4 The issue that brought this matter before the Duty Judge last Friday 9 October 2009 is the question of the client’s liability to pay professional and other costs incurred after the termination of the retainer. These are costs associated with supervising and organising the uplifting and transfer of the three files after the termination. The client’s liability for photocopying charges for the uplift and transfer of the files incurred after termination of the retainer is also in issue.

5 The client has now given instructions in respect of the EFSS matter, the Oaks matter and the Waterloo matter to another firm. The circumstances in which that occurred are not of relevance to the present proceedings.

6 The urgency which brought this matter into the Duty List and the reason why I am giving judgment today, is that the EFSS matter is listed for hearing in the District Court of New South Wales next Monday, 19 October 2009. Issues concerning the client’s liability for professional and other costs associated with the transfer of the files should be determined as quickly as possible, so as not to interfere with the exercise by the client of its rights and the performance of its duties in the District Court in the EFSS matter next week.

7 I had the benefit of written submissions from both sides on Friday when the matter came into the Duty List. Because of the exigencies of that list I was able to hear oral submissions from both sides but not to give judgment. I indicated that I would give judgment early this week so that the transfer of files could be dealt with quickly.

The Issues

8 The issues associated with the construction of the retainer agreement between the firm and the client are the subject of a formal order for separate trial under Uniform Civil Procedure Rules 2005 r 28.2, made by Forster J on 1 October 2009.

9 The “construction issues” identified for separate trial are the issues of interpretation of the retainer agreement raised by the relief sought in prayers 1, 2, 3, 5 and 6 of the summons in these proceedings. What has been ordered for separate trial has, by agreement between the parties, and with my approval been reduced to two questions that are recorded for convenience in paragraphs 3(a) and 3(b) of the submissions filed by counsel on behalf of the client. The two questions are as follows:

(1) as a matter of construction, whether or not the firm is entitled upon termination of its retainer by the client to require the client to pay to the firm an amount representing professional costs or expenses for copying the client’s documents requested by the client following termination of the retainer in the proceedings.

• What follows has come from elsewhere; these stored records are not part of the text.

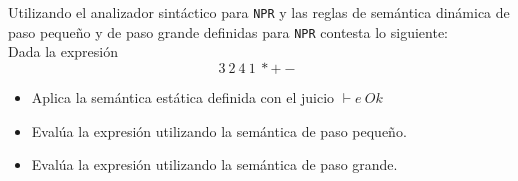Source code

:     \begin{exercise}
        Utilizando el analizador sintáctico para \texttt{NPR} y las reglas de semántica dinámica de paso pequeño y de paso grande definidas para \texttt{NPR} contesta lo siguiente: \\

        Dada la expresión $$3\ 2\ 4\ 1 \ * + -\ $$ 
	\begin{itemize}
		\item Aplica la semántica estática definida con el juicio $\vdash e\ Ok$
        		\item Evalúa la expresión utilizando la semántica de paso pequeño.
        		\item Evalúa la expresión utilizando la semántica de paso grande.
	\end{itemize}
    \end{exercise}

(2) even if the retainer agreement (contrary to the client’s primary submission) does require payment representing professional costs or expenses for copying following termination of the retainer, whether such amounts are not incurred by the firm in its capacity as a solicitor and cannot be the subject of a retaining lien.

10 The client’s submissions also raised for consideration whether, if what the firm alleges on this hearing is correct, that this is a matter in which the court would, in its supervisory jurisdiction over legal practitioners or under statute, intervene so as to vary or alter the retainer agreement. It is agreed however that is not a question that is before me today. I am only considering the first and the second question above.

11 The first question is a question of construction of the retainer agreement made between the firm and the client. It is accepted by both parties that if the first question is answered favourably to the client that the second question does not arise. The second question will only be reached if the first question is answered adversely to the client. The second question, if it arises, involves issues of general law as to the circumstances in which a solicitor’s lien for professional work arise.

The Retainer Agreement and The Charges and Fees

12 The amount remaining in issue in respect of these three matters, although not large, is nevertheless the not inconsiderable total sum of $39,503.56. The amounts owing for professional fees and photocopying changes are set out in Exhibit A by reference to each of the three matters as follows.


Outstanding fees and disbursements incurred up until and including 10 September 2009 (excl. GST)
Photocopying charges incurred with the uplift and transfer of files (excl. GST)
Professional fees incurred with the uplift and transfer of files (excl. GST)
Total owing (excl. GST)
EFSS Matter
$1,341.74
$8,310.40
$3,043.67
$12,695.81
Oakes Matter
$2,018.20
$9,048.70
$8,062.30
$19,129.20
Waterloo Matter
-
$4,830.70
$2,847.85
$7,678.55

13 There is no dispute about the scope and terms of the retainer agreement. The parties accept that the firm forwarded to the client a letter and an accompanying brochure at the commencement of the retainer for each of the three matters. Both client and firm accept that this letter and the brochure set out the terms of the retainer agreement between them.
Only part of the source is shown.